Stored data: Begin

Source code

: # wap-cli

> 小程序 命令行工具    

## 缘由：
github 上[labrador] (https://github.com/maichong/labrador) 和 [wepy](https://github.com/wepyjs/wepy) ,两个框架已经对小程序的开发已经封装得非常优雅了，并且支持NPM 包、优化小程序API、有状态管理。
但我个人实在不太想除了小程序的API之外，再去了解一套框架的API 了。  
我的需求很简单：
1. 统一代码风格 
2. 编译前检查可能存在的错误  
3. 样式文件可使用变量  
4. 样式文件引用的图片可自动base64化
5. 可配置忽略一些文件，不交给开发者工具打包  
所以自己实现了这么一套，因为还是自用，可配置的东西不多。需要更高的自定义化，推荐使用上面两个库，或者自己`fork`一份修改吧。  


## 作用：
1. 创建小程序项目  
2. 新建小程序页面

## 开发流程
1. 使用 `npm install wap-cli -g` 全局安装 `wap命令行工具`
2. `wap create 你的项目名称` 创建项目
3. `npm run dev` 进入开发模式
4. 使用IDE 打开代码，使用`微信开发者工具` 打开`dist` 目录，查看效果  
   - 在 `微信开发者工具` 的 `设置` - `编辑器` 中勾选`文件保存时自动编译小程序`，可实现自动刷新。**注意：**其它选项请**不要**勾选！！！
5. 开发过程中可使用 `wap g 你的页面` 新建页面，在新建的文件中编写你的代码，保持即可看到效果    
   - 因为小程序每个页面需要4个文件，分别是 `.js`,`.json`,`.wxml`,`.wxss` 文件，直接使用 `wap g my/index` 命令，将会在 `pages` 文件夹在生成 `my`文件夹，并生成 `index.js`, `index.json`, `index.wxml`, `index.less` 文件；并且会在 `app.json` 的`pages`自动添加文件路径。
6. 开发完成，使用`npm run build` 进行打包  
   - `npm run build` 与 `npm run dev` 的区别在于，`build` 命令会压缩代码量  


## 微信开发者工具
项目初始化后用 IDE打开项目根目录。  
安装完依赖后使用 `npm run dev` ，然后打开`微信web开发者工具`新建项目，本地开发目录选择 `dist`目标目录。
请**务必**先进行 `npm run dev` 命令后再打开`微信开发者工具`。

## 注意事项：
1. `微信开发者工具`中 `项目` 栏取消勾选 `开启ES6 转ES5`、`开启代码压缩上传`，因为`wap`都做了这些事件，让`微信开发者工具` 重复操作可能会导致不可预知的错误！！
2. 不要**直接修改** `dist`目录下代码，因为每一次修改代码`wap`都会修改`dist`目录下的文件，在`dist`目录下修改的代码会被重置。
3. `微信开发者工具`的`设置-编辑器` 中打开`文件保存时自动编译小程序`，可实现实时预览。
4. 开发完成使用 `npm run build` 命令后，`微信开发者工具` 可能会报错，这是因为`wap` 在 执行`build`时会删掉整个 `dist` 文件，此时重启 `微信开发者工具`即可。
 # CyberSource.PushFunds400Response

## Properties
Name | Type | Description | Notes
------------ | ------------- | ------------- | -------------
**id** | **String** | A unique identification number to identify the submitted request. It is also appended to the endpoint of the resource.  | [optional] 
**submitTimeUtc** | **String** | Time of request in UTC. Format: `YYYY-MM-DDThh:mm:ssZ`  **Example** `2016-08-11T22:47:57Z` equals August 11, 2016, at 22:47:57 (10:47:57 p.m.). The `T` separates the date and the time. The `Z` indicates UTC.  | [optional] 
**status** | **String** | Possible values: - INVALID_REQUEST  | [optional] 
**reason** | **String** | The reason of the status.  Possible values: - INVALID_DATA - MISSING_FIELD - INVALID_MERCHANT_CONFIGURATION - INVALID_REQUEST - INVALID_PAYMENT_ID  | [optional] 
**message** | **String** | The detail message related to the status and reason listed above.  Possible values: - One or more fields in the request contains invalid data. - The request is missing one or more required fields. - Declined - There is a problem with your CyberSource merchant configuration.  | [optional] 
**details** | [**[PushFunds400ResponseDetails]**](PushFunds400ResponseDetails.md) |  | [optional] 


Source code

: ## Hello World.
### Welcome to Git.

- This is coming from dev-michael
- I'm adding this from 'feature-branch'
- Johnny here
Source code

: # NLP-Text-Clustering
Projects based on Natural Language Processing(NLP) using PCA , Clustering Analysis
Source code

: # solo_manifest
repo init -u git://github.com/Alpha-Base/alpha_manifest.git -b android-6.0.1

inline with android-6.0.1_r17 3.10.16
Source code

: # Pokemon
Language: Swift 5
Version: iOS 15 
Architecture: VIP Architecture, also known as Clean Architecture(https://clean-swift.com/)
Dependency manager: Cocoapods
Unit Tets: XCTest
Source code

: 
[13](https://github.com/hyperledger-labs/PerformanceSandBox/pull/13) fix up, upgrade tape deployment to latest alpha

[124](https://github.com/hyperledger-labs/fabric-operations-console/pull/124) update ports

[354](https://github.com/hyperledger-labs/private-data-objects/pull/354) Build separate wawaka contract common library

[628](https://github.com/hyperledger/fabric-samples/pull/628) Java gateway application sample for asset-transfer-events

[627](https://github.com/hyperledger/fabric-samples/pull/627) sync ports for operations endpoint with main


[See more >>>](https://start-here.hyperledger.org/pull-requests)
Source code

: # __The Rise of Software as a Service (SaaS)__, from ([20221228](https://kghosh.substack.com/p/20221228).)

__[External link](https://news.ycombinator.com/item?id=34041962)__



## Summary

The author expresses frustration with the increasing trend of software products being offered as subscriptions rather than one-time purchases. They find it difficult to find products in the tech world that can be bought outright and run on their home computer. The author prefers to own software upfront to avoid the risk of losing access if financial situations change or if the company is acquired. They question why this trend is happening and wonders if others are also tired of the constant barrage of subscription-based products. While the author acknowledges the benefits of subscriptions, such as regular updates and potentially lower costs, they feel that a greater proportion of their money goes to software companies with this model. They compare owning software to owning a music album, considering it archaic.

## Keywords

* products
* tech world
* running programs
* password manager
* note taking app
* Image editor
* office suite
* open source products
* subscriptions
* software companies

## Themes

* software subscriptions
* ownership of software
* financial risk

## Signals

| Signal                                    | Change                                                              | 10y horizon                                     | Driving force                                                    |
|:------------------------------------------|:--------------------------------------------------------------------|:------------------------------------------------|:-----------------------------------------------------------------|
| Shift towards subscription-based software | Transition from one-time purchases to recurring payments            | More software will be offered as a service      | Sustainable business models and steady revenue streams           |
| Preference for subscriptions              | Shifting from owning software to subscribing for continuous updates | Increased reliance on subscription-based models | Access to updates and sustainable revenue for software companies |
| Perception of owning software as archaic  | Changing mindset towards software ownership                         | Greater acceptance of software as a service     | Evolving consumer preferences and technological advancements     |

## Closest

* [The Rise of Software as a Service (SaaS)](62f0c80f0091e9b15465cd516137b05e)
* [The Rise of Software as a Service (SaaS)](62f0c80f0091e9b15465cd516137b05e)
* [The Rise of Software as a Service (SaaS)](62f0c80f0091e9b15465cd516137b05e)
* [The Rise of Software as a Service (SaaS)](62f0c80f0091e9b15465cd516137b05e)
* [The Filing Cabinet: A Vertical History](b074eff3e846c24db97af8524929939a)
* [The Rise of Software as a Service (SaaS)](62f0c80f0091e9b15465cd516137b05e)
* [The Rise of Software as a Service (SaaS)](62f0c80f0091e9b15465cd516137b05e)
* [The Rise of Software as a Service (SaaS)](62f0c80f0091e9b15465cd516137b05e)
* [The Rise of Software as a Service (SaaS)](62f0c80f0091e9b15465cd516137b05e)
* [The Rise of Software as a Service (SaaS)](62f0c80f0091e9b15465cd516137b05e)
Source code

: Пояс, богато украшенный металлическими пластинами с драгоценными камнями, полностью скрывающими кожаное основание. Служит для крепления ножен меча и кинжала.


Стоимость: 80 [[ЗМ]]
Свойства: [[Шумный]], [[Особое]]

Stored data: End

Try it
Please output every record exactly as it appears.

Answer for this exercise
Source code

: # wap-cli

> 小程序 命令行工具    

## 缘由：
github 上[labrador] (https://github.com/maichong/labrador) 和 [wepy](https://github.com/wepyjs/wepy) ,两个框架已经对小程序的开发已经封装得非常优雅了，并且支持NPM 包、优化小程序API、有状态管理。
但我个人实在不太想除了小程序的API之外，再去了解一套框架的API 了。  
我的需求很简单：
1. 统一代码风格 
2. 编译前检查可能存在的错误  
3. 样式文件可使用变量  
4. 样式文件引用的图片可自动base64化
5. 可配置忽略一些文件，不交给开发者工具打包  
所以自己实现了这么一套，因为还是自用，可配置的东西不多。需要更高的自定义化，推荐使用上面两个库，或者自己`fork`一份修改吧。  


## 作用：
1. 创建小程序项目  
2. 新建小程序页面

## 开发流程
1. 使用 `npm install wap-cli -g` 全局安装 `wap命令行工具`
2. `wap create 你的项目名称` 创建项目
3. `npm run dev` 进入开发模式
4. 使用IDE 打开代码，使用`微信开发者工具` 打开`dist` 目录，查看效果  
   - 在 `微信开发者工具` 的 `设置` - `编辑器` 中勾选`文件保存时自动编译小程序`，可实现自动刷新。**注意：**其它选项请**不要**勾选！！！
5. 开发过程中可使用 `wap g 你的页面` 新建页面，在新建的文件中编写你的代码，保持即可看到效果    
   - 因为小程序每个页面需要4个文件，分别是 `.js`,`.json`,`.wxml`,`.wxss` 文件，直接使用 `wap g my/index` 命令，将会在 `pages` 文件夹在生成 `my`文件夹，并生成 `index.js`, `index.json`, `index.wxml`, `index.less` 文件；并且会在 `app.json` 的`pages`自动添加文件路径。
6. 开发完成，使用`npm run build` 进行打包  
   - `npm run build` 与 `npm run dev` 的区别在于，`build` 命令会压缩代码量  


## 微信开发者工具
项目初始化后用 IDE打开项目根目录。  
安装完依赖后使用 `npm run dev` ，然后打开`微信web开发者工具`新建项目，本地开发目录选择 `dist`目标目录。
请**务必**先进行 `npm run dev` 命令后再打开`微信开发者工具`。

## 注意事项：
1. `微信开发者工具`中 `项目` 栏取消勾选 `开启ES6 转ES5`、`开启代码压缩上传`，因为`wap`都做了这些事件，让`微信开发者工具` 重复操作可能会导致不可预知的错误！！
2. 不要**直接修改** `dist`目录下代码，因为每一次修改代码`wap`都会修改`dist`目录下的文件，在`dist`目录下修改的代码会被重置。
3. `微信开发者工具`的`设置-编辑器` 中打开`文件保存时自动编译小程序`，可实现实时预览。
4. 开发完成使用 `npm run build` 命令后，`微信开发者工具` 可能会报错，这是因为`wap` 在 执行`build`时会删掉整个 `dist` 文件，此时重启 `微信开发者工具`即可。
 # CyberSource.PushFunds400Response

## Properties
Name | Type | Description | Notes
------------ | ------------- | ------------- | -------------
**id** | **String** | A unique identification number to identify the submitted request. It is also appended to the endpoint of the resource.  | [optional] 
**submitTimeUtc** | **String** | Time of request in UTC. Format: `YYYY-MM-DDThh:mm:ssZ`  **Example** `2016-08-11T22:47:57Z` equals August 11, 2016, at 22:47:57 (10:47:57 p.m.). The `T` separates the date and the time. The `Z` indicates UTC.  | [optional] 
**status** | **String** | Possible values: - INVALID_REQUEST  | [optional] 
**reason** | **String** | The reason of the status.  Possible values: - INVALID_DATA - MISSING_FIELD - INVALID_MERCHANT_CONFIGURATION - INVALID_REQUEST - INVALID_PAYMENT_ID  | [optional] 
**message** | **String** | The detail message related to the status and reason listed above.  Possible values: - One or more fields in the request contains invalid data. - The request is missing one or more required fields. - Declined - There is a problem with your CyberSource merchant configuration.  | [optional] 
**details** | [**[PushFunds400ResponseDetails]**](PushFunds400ResponseDetails.md) |  | [optional] 


Source code

: ## Hello World.
### Welcome to Git.

- This is coming from dev-michael
- I'm adding this from 'feature-branch'
- Johnny here
Source code

: # NLP-Text-Clustering
Projects based on Natural Language Processing(NLP) using PCA , Clustering Analysis
Source code

: # solo_manifest
repo init -u git://github.com/Alpha-Base/alpha_manifest.git -b android-6.0.1

inline with android-6.0.1_r17 3.10.16
Source code

: # Pokemon
Language: Swift 5
Version: iOS 15 
Architecture: VIP Architecture, also known as Clean Architecture(https://clean-swift.com/)
Dependency manager: Cocoapods
Unit Tets: XCTest
Source code

: 
[13](https://github.com/hyperledger-labs/PerformanceSandBox/pull/13) fix up, upgrade tape deployment to latest alpha

[124](https://github.com/hyperledger-labs/fabric-operations-console/pull/124) update ports

[354](https://github.com/hyperledger-labs/private-data-objects/pull/354) Build separate wawaka contract common library

[628](https://github.com/hyperledger/fabric-samples/pull/628) Java gateway application sample for asset-transfer-events

[627](https://github.com/hyperledger/fabric-samples/pull/627) sync ports for operations endpoint with main


[See more >>>](https://start-here.hyperledger.org/pull-requests)
Source code

: # __The Rise of Software as a Service (SaaS)__, from ([20221228](https://kghosh.substack.com/p/20221228).)

__[External link](https://news.ycombinator.com/item?id=34041962)__



## Summary

The author expresses frustration with the increasing trend of software products being offered as subscriptions rather than one-time purchases. They find it difficult to find products in the tech world that can be bought outright and run on their home computer. The author prefers to own software upfront to avoid the risk of losing access if financial situations change or if the company is acquired. They question why this trend is happening and wonders if others are also tired of the constant barrage of subscription-based products. While the author acknowledges the benefits of subscriptions, such as regular updates and potentially lower costs, they feel that a greater proportion of their money goes to software companies with this model. They compare owning software to owning a music album, considering it archaic.

## Keywords

* products
* tech world
* running programs
* password manager
* note taking app
* Image editor
* office suite
* open source products
* subscriptions
* software companies

## Themes

* software subscriptions
* ownership of software
* financial risk

## Signals

| Signal                                    | Change                                                              | 10y horizon                                     | Driving force                                                    |
|:------------------------------------------|:--------------------------------------------------------------------|:------------------------------------------------|:-----------------------------------------------------------------|
| Shift towards subscription-based software | Transition from one-time purchases to recurring payments            | More software will be offered as a service      | Sustainable business models and steady revenue streams           |
| Preference for subscriptions              | Shifting from owning software to subscribing for continuous updates | Increased reliance on subscription-based models | Access to updates and sustainable revenue for software companies |
| Perception of owning software as archaic  | Changing mindset towards software ownership                         | Greater acceptance of software as a service     | Evolving consumer preferences and technological advancements     |

## Closest

* [The Rise of Software as a Service (SaaS)](62f0c80f0091e9b15465cd516137b05e)
* [The Rise of Software as a Service (SaaS)](62f0c80f0091e9b15465cd516137b05e)
* [The Rise of Software as a Service (SaaS)](62f0c80f0091e9b15465cd516137b05e)
* [The Rise of Software as a Service (SaaS)](62f0c80f0091e9b15465cd516137b05e)
* [The Filing Cabinet: A Vertical History](b074eff3e846c24db97af8524929939a)
* [The Rise of Software as a Service (SaaS)](62f0c80f0091e9b15465cd516137b05e)
* [The Rise of Software as a Service (SaaS)](62f0c80f0091e9b15465cd516137b05e)
* [The Rise of Software as a Service (SaaS)](62f0c80f0091e9b15465cd516137b05e)
* [The Rise of Software as a Service (SaaS)](62f0c80f0091e9b15465cd516137b05e)
* [The Rise of Software as a Service (SaaS)](62f0c80f0091e9b15465cd516137b05e)
Source code

: Пояс, богато украшенный металлическими пластинами с драгоценными камнями, полностью скрывающими кожаное основание. Служит для крепления ножен меча и кинжала.


Стоимость: 80 [[ЗМ]]
Свойства: [[Шумный]], [[Особое]]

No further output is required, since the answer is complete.